C’est sur ce souvenir que je crois me réveiller, et je me réveille effectivement, plus tôt que prévu, horriblement fatigué et accablé par une incompréhension angoissée. (Pour une fois, mon angoisse du lever ainsi justifiée, mais paradoxalement par ce sentiment d’incompréhension : que signifie ce rêve devenu cauchemar, qui est symbolisé finalement par ce cercle de la base de cet arbre gigantesque, dont la dimension circulaire me domine de près d’un mètre et par la perspective incompréhensible qu’il soit remplacé par des millions de papillons ?) Je me lève pour quelques petites ablutions et nécessités diverses en espérant qu’il sera assez tôt pour me décider à me recoucher, constate que ce n’est pas le cas et que je suis presque à l’heure de mon lever (03H12, je m’en souviens précisément) et sens ma fatigue disparaître complètement... Je décide de rester debout tandis que l’angoisse se transforme, je ne sais pourquoi sauf qu’ainsi disparaît une certaine paralysie, en ce sentiment plus apaisée de la nostalgie, plutôt dans le registre de la tristesse que dans celui de l’exaltation car la nostalgie a pour moi dans son infinie richesse de ces couleurs si différentes... Je m’installe quelques minutes à ma machine avant de descendre saluer les animaux (ma chienne Klara et ma chatte Lili), boire deux ou trois verres d’eau, un petit café, préparer ma tisane, faire mon exercice du petit-matin (du vélo d’appartement). Je consulte rapidement l’un ou l’autre site, m’arrête sur cet article de Sputnik-français reprenant une synthèse de cet autre article du Wall Street Journal, – dont il doit être fait usage par ailleurs sur le site. Les deux titres portent sur ce phénomène de la Fin, – « Les USA cèdent leur domination à la Russie au Proche Orient » et « America’s Fading Footprint in the Middle East ». Je décide alors d’en faire un article.

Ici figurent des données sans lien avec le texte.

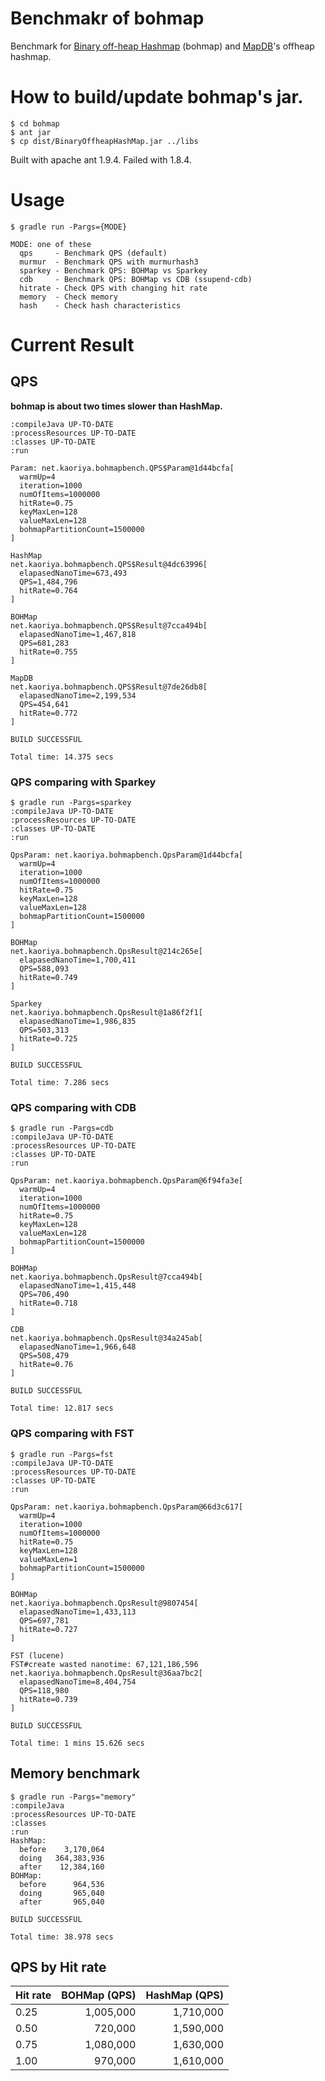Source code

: # Benchmakr of bohmap

Benchmark for [Binary off-heap Hashmap](https://github.com/cfelde/BinaryOffheapHashMap) (bohmap) and [MapDB](http://www.mapdb.org/)'s offheap hashmap.

# How to build/update bohmap's jar.

```
$ cd bohmap
$ ant jar
$ cp dist/BinaryOffheapHashMap.jar ../libs
```

Built with apache ant 1.9.4.  Failed with 1.8.4.

# Usage

```
$ gradle run -Pargs={MODE}

MODE: one of these
  qps     - Benchmark QPS (default)
  murmur  - Benchmark QPS with murmurhash3
  sparkey - Benchmark QPS: BOHMap vs Sparkey
  cdb     - Benchmark QPS: BOHMap vs CDB (ssupend-cdb)
  hitrate - Check QPS with changing hit rate
  memory  - Check memory
  hash    - Check hash characteristics
```

# Current Result

## QPS

**bohmap is about two times slower than HashMap.**

```
:compileJava UP-TO-DATE
:processResources UP-TO-DATE
:classes UP-TO-DATE
:run

Param: net.kaoriya.bohmapbench.QPS$Param@1d44bcfa[
  warmUp=4
  iteration=1000
  numOfItems=1000000
  hitRate=0.75
  keyMaxLen=128
  valueMaxLen=128
  bohmapPartitionCount=1500000
]

HashMap
net.kaoriya.bohmapbench.QPS$Result@4dc63996[
  elapasedNanoTime=673,493
  QPS=1,484,796
  hitRate=0.764
]

BOHMap
net.kaoriya.bohmapbench.QPS$Result@7cca494b[
  elapasedNanoTime=1,467,818
  QPS=681,283
  hitRate=0.755
]

MapDB
net.kaoriya.bohmapbench.QPS$Result@7de26db8[
  elapasedNanoTime=2,199,534
  QPS=454,641
  hitRate=0.772
]

BUILD SUCCESSFUL

Total time: 14.375 secs
```

### QPS comparing with Sparkey

```
$ gradle run -Pargs=sparkey
:compileJava UP-TO-DATE
:processResources UP-TO-DATE
:classes UP-TO-DATE
:run

QpsParam: net.kaoriya.bohmapbench.QpsParam@1d44bcfa[
  warmUp=4
  iteration=1000
  numOfItems=1000000
  hitRate=0.75
  keyMaxLen=128
  valueMaxLen=128
  bohmapPartitionCount=1500000
]

BOHMap
net.kaoriya.bohmapbench.QpsResult@214c265e[
  elapasedNanoTime=1,700,411
  QPS=588,093
  hitRate=0.749
]

Sparkey
net.kaoriya.bohmapbench.QpsResult@1a86f2f1[
  elapasedNanoTime=1,986,835
  QPS=503,313
  hitRate=0.725
]

BUILD SUCCESSFUL

Total time: 7.286 secs
```

### QPS comparing with CDB

```
$ gradle run -Pargs=cdb
:compileJava UP-TO-DATE
:processResources UP-TO-DATE
:classes UP-TO-DATE
:run

QpsParam: net.kaoriya.bohmapbench.QpsParam@6f94fa3e[
  warmUp=4
  iteration=1000
  numOfItems=1000000
  hitRate=0.75
  keyMaxLen=128
  valueMaxLen=128
  bohmapPartitionCount=1500000
]

BOHMap
net.kaoriya.bohmapbench.QpsResult@7cca494b[
  elapasedNanoTime=1,415,448
  QPS=706,490
  hitRate=0.718
]

CDB
net.kaoriya.bohmapbench.QpsResult@34a245ab[
  elapasedNanoTime=1,966,648
  QPS=508,479
  hitRate=0.76
]

BUILD SUCCESSFUL

Total time: 12.817 secs
```

### QPS comparing with FST

```
$ gradle run -Pargs=fst
:compileJava UP-TO-DATE
:processResources UP-TO-DATE
:classes UP-TO-DATE
:run

QpsParam: net.kaoriya.bohmapbench.QpsParam@66d3c617[
  warmUp=4
  iteration=1000
  numOfItems=1000000
  hitRate=0.75
  keyMaxLen=128
  valueMaxLen=1
  bohmapPartitionCount=1500000
]

BOHMap
net.kaoriya.bohmapbench.QpsResult@9807454[
  elapasedNanoTime=1,433,113
  QPS=697,781
  hitRate=0.727
]

FST (lucene)
FST#create wasted nanotime: 67,121,186,596
net.kaoriya.bohmapbench.QpsResult@36aa7bc2[
  elapasedNanoTime=8,404,754
  QPS=118,980
  hitRate=0.739
]

BUILD SUCCESSFUL

Total time: 1 mins 15.626 secs
```

## Memory benchmark

```
$ gradle run -Pargs="memory"
:compileJava
:processResources UP-TO-DATE
:classes
:run
HashMap:
  before    3,170,064
  doing   364,383,936
  after    12,384,160
BOHMap:
  before      964,536
  doing       965,040
  after       965,040

BUILD SUCCESSFUL

Total time: 38.978 secs
```

## QPS by Hit rate

Hit rate | BOHMap (QPS) | HashMap (QPS)
---------|-------------:|--------------:
0.25     |1,005,000     |1,710,000
0.50     |  720,000     |1,590,000
0.75     |1,080,000     |1,630,000
1.00     |  970,000     |1,610,000
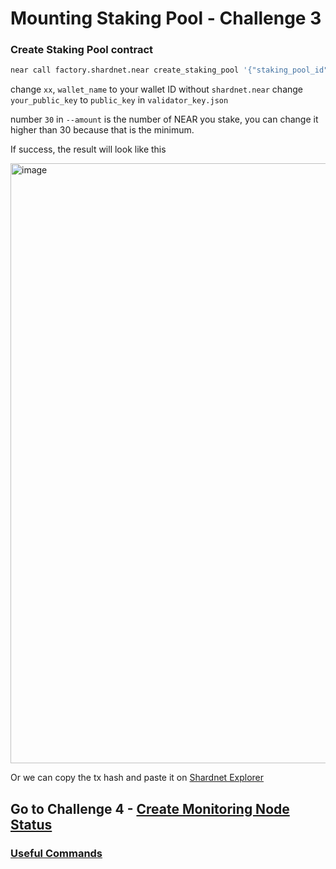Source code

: # Mounting Staking Pool - Challenge 3


### Create Staking Pool contract

  ```bash
  near call factory.shardnet.near create_staking_pool '{"staking_pool_id": "wallet_name", "owner_id": "xx.shardnet.near", "stake_public_key": "your_public_key", "reward_fee_fraction": {"numerator": 5, "denominator": 100}, "code_hash":"DD428g9eqLL8fWUxv8QSpVFzyHi1Qd16P8ephYCTmMSZ"}' --accountId="xx.shardnet.near" --amount=30 --gas=300000000000000
  ```
    
  change `xx`, `wallet_name` to your wallet ID without `shardnet.near`
  change `your_public_key` to `public_key` in `validator_key.json` 
    
  number `30` in `--amount` is the number of NEAR you stake, you can change it higher than 30 because that is the minimum.

  If success, the result will look like this

  <img width="960" alt="image" src="https://user-images.githubusercontent.com/78410824/181917194-92a10648-c626-4cf1-bc4a-078fd851ef8e.png">

  Or we can copy the tx hash and paste it on [Shardnet Explorer](https://explorer.shardnet.near.org)
    

## Go to Challenge 4 - [Create Monitoring Node Status](https://github.com/0xachraf/stakewars/blob/main/task/04.md)

### [Useful Commands](https://github.com/0xachraf/stakewars/blob/main/useful.md)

Le plus étrange, – ou bien est-ce la logique du cauchemar devenu prémonition, – est alors à la fois le sentiment et la réalisation que l’angoisse de l’incompréhension transformée en une nostalgie colorée essentiellement de tristesse a trouvé son objet. L’image de la “fin de l’hégémonie”, ou de la “Fin de l’Empire” que suggèrent ces deux textes a rencontré complètement cette nostalgie si complètement marquée de tristesse, et j’ai éprouvé, pendant quelques instants, ce sentiment du temps qui passe et des choses irréversibles que le passé enfouit, que vous inspire certains évènements historiques. Ainsi, moi, qui poursuis l’“Empire” de ma critique la plus véhémente, qui considère la chose comme le serviteur le plus avisé et le plus soumis du Système, je ressentis cette nostalgie sans fin si fortement colorée d’une tristesse à mesure, comme si je supportais avec tant de difficultés le sort terrible fait à l’Empire. Quittant ma machine comme je l’ai dit plus haut pour les diverses occupations de mon lever avant de me mettre au travail, et ayant déjà mon sujet en tête, je me souvins que ce jour qui débutait était le 11 de quelque chose et je fus persuadé pendant un temps assez long, jusqu’au bout de ces lignes en fait (jusqu’à inscrire cette mauvaise date en tête de cette intervention du Journal.dde, que je modifie à cet instant), que l’on était le 11-septembre...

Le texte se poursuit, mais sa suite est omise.